Italians Reluctant to Relax Fertility Law amid Church Intervention


On Sunday, Italians started voting on whether to relax the current strict Fertility Law in a two-day referendum. According to the Associated Press, the turnout of the vote has been very low. It may be attributed to the intervention of the Roman Catholic Church, which strongly disagrees with the law amendment and has urged its flock to boycott the vote.

The Fertility Law in Italy is one of the toughest in Europe when compared to the increasingly liberal trends spreading across the continent over recent years. It bans egg or sperm donations from outside a couple as well as embryo screening, freezing and research.

The proposed change of the law includes authorisation of medical research on embryos, scraping a reference to the embryo as a full human being and giving people with hereditary diseases access to medically-assisted procreation, currently permitted only to sterile couples, according to the Associated Press.

In addition, the proposal will also ask whether to abolish current restrictions which only allow couples to create three embryos that must all be implanted at the same time, and without checking whether they carry genetic diseases.

A week ago, Pope Benedict XVI gave an address at a conference of the Diocese of Rome regarding the role of the family, where he sternly denounced same-sex union, abortion and embryo research.

Pope Benedict, well-known as an enforcer of Catholic doctrines and defender of deeply conservative values, he spoke of the traditional Catholic teaching based on the Bible. He said that "Children are the fruit of marriage and reflects God’s love for man." He therefore condemned "terminating or manipulating life".

He called for Christians to publicly reaffirm the "intangibility of human life from conception to its natural end."

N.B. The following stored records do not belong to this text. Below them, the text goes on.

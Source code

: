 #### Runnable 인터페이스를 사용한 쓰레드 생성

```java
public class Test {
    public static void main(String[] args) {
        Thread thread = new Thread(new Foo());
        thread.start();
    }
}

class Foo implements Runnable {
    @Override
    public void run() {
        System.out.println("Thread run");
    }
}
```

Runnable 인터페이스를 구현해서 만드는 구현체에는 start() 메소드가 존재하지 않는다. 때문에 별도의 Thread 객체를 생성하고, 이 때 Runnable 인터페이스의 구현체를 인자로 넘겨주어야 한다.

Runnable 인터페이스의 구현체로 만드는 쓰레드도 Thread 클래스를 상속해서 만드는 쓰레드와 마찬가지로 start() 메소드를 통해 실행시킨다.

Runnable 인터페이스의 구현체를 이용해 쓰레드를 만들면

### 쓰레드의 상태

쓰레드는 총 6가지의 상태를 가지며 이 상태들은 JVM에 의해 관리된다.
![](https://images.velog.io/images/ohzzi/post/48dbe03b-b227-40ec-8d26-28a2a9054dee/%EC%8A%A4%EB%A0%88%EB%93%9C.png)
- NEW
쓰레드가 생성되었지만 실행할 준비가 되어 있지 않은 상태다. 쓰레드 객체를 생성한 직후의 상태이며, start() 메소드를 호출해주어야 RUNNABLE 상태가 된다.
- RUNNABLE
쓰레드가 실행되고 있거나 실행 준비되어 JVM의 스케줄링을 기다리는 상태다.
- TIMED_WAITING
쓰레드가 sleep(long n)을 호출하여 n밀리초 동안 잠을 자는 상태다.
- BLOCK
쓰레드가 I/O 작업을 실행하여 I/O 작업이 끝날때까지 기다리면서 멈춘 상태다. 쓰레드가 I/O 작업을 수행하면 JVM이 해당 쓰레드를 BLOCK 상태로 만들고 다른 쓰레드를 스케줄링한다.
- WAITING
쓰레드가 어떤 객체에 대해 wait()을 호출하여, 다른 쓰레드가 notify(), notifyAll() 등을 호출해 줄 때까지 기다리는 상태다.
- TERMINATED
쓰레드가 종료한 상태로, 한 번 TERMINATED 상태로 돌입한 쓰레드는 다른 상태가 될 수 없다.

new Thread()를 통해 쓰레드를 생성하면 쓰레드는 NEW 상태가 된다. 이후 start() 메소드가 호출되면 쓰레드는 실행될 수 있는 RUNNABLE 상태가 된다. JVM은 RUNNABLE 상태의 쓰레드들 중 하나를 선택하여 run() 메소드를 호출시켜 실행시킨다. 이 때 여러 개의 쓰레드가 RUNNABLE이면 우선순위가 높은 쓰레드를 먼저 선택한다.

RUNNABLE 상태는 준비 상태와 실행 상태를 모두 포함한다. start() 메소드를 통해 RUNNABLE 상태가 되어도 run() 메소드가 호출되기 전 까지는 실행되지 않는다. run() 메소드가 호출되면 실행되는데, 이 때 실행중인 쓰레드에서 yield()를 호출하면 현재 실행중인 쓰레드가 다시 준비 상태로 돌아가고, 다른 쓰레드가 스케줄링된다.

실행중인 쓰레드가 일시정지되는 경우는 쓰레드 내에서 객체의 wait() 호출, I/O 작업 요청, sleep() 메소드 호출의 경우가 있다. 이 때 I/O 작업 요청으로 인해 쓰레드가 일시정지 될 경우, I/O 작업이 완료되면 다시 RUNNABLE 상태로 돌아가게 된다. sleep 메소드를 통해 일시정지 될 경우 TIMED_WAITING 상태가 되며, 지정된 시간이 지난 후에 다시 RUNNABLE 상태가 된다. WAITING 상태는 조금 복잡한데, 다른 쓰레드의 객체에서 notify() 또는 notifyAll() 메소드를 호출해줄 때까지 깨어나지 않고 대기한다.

Despite the strong Catholic Influence over the country, many Italians have criticised that the current Fertility Law is too restrictive and campaigned for a free choice of people, especially from many women's groups. The call has appeared to have become overwhelming after the UK as well as many other countries in the world have passed the legislation for embryonic stem cell research and new breakthroughs on medical grounds have been achieved.

The Associated Press reported that four million signatures were gathered by rights campaigners and lawmakers to back a court action calling for the law to be modified by referendum.

Leading Catholic politicians have rejected the Catholic Church’s interference in the vote of the state laws. The Italian President and his wife, who are both devout Catholics, were among the first to cast their ballots.

Only 18.7 percent of eligible voters had cast their ballots by Sunday in the vote, according to the Associated Press. The voting will continue on Monday and will be close at 3:00pm (1500 GMT). More than 50 percent must vote for the result to be binding.